Setelah perundingan 12 jam yang sangat melelahkan di Brussels, Menteri Luar Negeri Inggris William Hague mengumumkan persetujuan untuk mencabut embargo senjata terhadap pemberontak, sementara mempertahankan satu paket sanksi yang telah berlangsung dua tahun terhadap pemerintah Presiden Bashar al-Assad.
Inggris dan Prancis yang memelopori pencabutan embargo senjata itu sementara Austria, Swedia, Finlandia dan Republik Ceko enggan karena dengan pencabutan itu akan lebih banyak senjata masuk di negara yang dilanda konflik itu yang telah menewaskan lebih dari 94.000 orang.
Mengirim senjata-senjata "bertentangan prinsip" Eropa yang adalah satu "masyarakat damai", kata Menteri Luar Negeri Austria Michael Spindelegger, yangs sejak lama menentang keras tindakan itu.
Seorang pejabat Prancis di Paris menegaskan "ini adalah satu pencabutan embargo teoritis. Dalam syarat-syarat konkret, tidak akan ada keputusan bagi pengiriman senjata sebelum 1 Agustus".
Penangguhan itu akan memungkinkan bagi konferensi perdamaian mengenai Suriah yang diprakarsai AS-Rusia, yang mengharapkan pemerintah Presiden Bashar al-Assad dan para tokoh oposisi hadir pada pertemuan itu bulan depan.

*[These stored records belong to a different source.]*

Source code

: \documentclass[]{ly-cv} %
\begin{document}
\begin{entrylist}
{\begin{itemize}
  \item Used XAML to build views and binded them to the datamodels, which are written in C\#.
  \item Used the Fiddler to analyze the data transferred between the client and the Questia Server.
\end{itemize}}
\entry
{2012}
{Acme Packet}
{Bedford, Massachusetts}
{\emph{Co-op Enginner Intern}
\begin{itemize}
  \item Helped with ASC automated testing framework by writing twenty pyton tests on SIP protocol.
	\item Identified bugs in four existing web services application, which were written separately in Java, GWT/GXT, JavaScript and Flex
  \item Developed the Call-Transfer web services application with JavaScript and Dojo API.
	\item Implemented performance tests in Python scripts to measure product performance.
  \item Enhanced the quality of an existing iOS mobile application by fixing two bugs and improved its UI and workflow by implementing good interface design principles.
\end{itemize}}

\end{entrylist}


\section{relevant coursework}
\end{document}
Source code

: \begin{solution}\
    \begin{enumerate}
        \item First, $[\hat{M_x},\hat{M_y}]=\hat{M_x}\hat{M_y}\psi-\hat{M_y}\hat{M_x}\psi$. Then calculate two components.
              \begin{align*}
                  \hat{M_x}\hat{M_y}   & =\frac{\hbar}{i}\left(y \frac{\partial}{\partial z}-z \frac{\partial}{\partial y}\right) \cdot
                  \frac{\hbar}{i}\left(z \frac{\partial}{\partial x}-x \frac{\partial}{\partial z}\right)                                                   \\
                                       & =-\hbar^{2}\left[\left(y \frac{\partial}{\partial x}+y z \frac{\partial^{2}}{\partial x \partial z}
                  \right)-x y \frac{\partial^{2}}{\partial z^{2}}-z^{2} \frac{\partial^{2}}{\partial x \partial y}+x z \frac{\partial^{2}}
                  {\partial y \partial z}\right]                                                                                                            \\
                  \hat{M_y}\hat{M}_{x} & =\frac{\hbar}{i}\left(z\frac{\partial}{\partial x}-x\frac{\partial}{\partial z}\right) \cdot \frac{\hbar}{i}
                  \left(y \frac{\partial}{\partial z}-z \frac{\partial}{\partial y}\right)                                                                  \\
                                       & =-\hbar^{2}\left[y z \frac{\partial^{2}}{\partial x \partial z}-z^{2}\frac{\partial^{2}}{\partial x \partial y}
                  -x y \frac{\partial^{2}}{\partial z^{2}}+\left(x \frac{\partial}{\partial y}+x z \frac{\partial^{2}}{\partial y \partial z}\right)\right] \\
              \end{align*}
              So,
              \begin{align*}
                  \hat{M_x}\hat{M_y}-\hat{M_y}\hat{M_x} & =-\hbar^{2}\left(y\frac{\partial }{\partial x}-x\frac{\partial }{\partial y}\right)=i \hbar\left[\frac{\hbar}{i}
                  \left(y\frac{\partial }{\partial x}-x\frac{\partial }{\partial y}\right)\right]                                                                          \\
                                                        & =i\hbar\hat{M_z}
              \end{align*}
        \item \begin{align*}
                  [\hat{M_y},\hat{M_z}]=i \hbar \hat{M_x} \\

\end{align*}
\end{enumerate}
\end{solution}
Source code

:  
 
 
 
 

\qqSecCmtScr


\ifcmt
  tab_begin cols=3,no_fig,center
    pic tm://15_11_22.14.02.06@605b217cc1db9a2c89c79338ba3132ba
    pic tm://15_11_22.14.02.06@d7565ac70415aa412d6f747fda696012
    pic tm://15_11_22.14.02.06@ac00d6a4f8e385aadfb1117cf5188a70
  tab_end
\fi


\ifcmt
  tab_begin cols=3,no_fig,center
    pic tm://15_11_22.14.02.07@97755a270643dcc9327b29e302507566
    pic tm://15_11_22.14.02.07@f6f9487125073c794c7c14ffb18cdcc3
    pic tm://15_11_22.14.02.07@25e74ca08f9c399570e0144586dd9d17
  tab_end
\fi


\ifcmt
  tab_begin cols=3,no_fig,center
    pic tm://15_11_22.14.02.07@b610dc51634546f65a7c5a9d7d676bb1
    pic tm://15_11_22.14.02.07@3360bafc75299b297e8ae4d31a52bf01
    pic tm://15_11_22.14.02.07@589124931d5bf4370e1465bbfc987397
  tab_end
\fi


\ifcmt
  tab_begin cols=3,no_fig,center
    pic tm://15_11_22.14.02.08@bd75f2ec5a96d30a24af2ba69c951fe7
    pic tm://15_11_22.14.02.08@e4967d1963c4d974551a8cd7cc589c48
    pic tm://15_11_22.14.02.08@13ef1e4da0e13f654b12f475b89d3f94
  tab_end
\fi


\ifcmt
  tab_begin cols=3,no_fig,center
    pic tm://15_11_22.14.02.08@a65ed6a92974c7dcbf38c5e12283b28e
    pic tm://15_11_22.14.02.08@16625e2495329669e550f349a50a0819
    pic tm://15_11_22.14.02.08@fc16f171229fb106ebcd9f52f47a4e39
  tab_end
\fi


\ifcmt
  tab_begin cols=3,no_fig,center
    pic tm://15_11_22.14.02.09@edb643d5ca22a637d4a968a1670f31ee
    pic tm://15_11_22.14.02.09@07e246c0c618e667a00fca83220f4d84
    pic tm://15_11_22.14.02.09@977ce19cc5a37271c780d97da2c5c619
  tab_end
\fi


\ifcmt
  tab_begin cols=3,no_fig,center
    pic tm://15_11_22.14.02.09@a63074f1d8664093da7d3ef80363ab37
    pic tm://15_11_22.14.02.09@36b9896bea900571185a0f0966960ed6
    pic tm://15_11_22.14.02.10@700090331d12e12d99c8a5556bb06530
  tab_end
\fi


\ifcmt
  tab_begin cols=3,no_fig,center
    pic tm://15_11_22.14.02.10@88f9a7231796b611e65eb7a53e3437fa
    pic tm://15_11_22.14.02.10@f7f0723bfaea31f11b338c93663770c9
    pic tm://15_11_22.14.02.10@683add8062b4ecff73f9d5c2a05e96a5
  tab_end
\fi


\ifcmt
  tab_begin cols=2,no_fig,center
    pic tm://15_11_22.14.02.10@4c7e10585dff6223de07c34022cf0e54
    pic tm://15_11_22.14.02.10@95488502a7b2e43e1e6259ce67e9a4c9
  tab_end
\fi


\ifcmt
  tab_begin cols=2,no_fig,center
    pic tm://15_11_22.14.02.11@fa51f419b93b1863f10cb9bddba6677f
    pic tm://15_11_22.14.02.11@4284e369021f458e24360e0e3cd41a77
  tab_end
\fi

Perjanjian yang disetujui di Brussels itu memberikan hak kepada setiap negara untuk memutuskan pengiriman senjata kepada pemberontak. Para menteri berikrar akan berpegang pada pengamanan agar senjata-senjata yang diekspor itu tidak disalahgunakan dan menghormati ketentuan-ketentuan Uni Eropa.
"Tidak satu negarapun berniat mengirim senjata pada saat ini," tambah Frans Timmermans, menteri Belanda yang berusaha melakukan kompromi.
"Banyak senjata telah berada pada pihak yang salah," katanya. "Pihak-pihak yang terlibat dalam konflik itu tidak kekurangan senjata."